О Бунине, напротив, Карлгрен пишет пространно и горячо, увлекаясь поэтическим стилем писателя и пересказывая его произведения с воодушевлением и тонким пониманием. Однако из импрессионистического очерка эксперта («Бунин — писатель осенний», «Его ухо внимает звукам леса и степи», его «опьяняет тихая грусть о прошлом», его стихи и рассказы — «это осенние цветы, со слабым запахом», совсем непохожие на «орхидеи модернизма, с их яркими красками и наркотическим ароматом») никак не следовало вывода о весомости творчества писателя, о его соответствии суровым требованиям Нобелевской премии.
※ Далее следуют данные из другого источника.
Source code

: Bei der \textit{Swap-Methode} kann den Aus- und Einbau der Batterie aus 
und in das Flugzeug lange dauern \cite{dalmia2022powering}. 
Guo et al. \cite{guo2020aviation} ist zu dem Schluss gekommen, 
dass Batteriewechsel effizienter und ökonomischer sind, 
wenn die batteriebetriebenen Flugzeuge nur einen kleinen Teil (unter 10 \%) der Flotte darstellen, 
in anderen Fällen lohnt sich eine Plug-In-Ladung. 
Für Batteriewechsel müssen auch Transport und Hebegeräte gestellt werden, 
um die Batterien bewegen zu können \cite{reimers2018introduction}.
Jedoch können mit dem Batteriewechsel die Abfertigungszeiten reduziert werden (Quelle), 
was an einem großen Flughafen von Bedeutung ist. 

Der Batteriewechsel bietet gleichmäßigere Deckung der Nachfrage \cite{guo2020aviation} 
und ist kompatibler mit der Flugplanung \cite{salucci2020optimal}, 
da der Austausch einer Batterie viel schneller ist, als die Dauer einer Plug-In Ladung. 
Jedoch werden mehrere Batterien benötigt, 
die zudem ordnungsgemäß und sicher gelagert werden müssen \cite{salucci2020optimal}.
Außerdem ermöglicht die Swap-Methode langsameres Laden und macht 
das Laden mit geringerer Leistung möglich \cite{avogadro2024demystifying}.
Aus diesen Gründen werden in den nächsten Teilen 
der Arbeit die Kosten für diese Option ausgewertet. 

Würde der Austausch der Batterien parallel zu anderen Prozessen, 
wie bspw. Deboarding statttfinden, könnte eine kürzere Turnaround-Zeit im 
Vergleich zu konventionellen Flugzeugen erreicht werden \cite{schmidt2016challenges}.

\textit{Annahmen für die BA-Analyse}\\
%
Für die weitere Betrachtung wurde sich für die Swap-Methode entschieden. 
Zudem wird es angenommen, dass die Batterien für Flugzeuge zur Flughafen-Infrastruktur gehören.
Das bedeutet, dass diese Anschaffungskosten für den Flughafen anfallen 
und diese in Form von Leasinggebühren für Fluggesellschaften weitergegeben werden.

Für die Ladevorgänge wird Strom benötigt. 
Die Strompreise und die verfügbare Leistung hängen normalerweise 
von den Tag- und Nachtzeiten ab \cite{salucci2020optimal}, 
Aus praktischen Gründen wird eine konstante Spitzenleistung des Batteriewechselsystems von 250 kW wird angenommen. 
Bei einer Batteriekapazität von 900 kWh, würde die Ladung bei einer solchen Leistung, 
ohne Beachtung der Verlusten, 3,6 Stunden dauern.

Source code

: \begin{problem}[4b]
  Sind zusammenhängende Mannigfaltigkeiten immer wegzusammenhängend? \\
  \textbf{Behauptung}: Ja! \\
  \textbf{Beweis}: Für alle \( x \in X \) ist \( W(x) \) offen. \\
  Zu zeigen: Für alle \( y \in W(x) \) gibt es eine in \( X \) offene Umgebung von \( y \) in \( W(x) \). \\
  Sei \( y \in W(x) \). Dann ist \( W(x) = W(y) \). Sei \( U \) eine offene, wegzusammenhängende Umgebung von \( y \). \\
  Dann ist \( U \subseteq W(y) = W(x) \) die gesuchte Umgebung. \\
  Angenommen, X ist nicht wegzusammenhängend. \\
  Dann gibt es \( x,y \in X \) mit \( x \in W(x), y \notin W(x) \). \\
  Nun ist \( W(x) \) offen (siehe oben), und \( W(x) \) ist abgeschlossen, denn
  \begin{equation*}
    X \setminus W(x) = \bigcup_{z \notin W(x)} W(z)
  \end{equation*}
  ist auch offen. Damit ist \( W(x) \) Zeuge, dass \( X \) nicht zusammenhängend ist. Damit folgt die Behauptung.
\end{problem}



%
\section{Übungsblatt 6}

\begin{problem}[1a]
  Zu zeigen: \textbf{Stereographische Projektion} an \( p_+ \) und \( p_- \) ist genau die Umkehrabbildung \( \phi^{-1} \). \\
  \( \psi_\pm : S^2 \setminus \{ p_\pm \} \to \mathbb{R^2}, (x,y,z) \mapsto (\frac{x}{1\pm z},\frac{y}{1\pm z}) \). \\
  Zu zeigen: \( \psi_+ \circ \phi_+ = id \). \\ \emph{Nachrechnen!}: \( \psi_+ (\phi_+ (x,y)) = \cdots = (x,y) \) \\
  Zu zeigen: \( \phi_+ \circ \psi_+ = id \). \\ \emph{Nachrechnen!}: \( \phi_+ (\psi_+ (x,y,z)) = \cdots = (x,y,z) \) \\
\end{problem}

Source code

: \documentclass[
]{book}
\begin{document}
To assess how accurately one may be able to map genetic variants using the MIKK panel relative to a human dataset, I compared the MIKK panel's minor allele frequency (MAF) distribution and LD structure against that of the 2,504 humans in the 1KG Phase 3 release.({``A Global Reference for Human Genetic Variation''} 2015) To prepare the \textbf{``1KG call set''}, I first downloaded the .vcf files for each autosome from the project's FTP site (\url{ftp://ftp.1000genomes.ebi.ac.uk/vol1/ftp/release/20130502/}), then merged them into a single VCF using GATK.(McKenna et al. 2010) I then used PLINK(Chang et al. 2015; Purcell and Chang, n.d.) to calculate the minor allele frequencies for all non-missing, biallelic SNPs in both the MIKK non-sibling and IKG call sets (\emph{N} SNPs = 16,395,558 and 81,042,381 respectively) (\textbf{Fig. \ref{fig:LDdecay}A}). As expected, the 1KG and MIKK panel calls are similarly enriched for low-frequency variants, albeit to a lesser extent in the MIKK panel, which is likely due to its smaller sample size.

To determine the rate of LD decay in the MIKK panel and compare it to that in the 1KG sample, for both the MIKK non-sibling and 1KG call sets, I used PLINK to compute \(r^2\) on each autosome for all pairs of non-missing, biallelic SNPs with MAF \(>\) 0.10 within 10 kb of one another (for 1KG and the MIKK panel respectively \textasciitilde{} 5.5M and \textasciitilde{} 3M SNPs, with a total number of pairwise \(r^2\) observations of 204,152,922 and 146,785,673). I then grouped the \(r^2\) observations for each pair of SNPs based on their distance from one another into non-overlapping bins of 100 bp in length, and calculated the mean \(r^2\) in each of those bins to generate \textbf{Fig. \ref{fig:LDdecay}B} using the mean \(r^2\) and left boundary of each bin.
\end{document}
В заключении Нобелевского комитета 1923 г. произведения Бунина охарактеризованы как «ограниченные и по количеству, и по идейному содержанию», отмеченные эстетизмом и ничем не замечательные («охотнее всего забываешь то, что читал»). Академики готовы признать, что Бунин высоко ценим «несчастными и озлобленными» русскими эмигрантами, хотя «великим писателем он не может быть даже и для них». Напротив, сочинения Горького представляются членам Нобелевского комитета исполненными правды, силы и философской глубины, однако это касается лишь произведений, созданных за двадцать лет до его номинации, что не дает «оснований для того, чтобы отметить его» наградой. Премию 1923 г. присудили крупнейшему поэту ХХ столетия ирландцу Уильяму Батлеру Йейтсу.

Оснований для увенчания Горького не оказалось и в 1928 г., когда Нобелевскому комитету напомнили о писателе известные шведские литераторы В. фон Хейденстам и Т. Хедберг. Теперь Карлгрену пришлось писать обстоятельное заключение о творчестве автора, которого «чествуют в России, как никого из русских писателей до него, и подобная поддержка его кандидатуры общественным мнением... является уникальным случаем в истории Нобелевской премии».

Для эксперта Горький — писатель безусловно тенденциозный, но он уважает эту тенденциозность, продиктованную искренними убеждениями и рождающую живые, подлинные образы: «людей из плоти и крови, исключительных личностей, изображенных с выдающимся мастерством». В мощном творчестве зрелого Горького рецензент усматривает только одну «явную неудачу» — «памфлетный» роман «Жизнь Клима Самгина», звучащий как «ужасный пасквиль» на русскую интеллигенцию. Но в целом творчество писателя конца 1920-х гг. Карлгрен оценивает как «необыкновенный ренессанс», обеспечивший ему «ведущее место в русской литературе».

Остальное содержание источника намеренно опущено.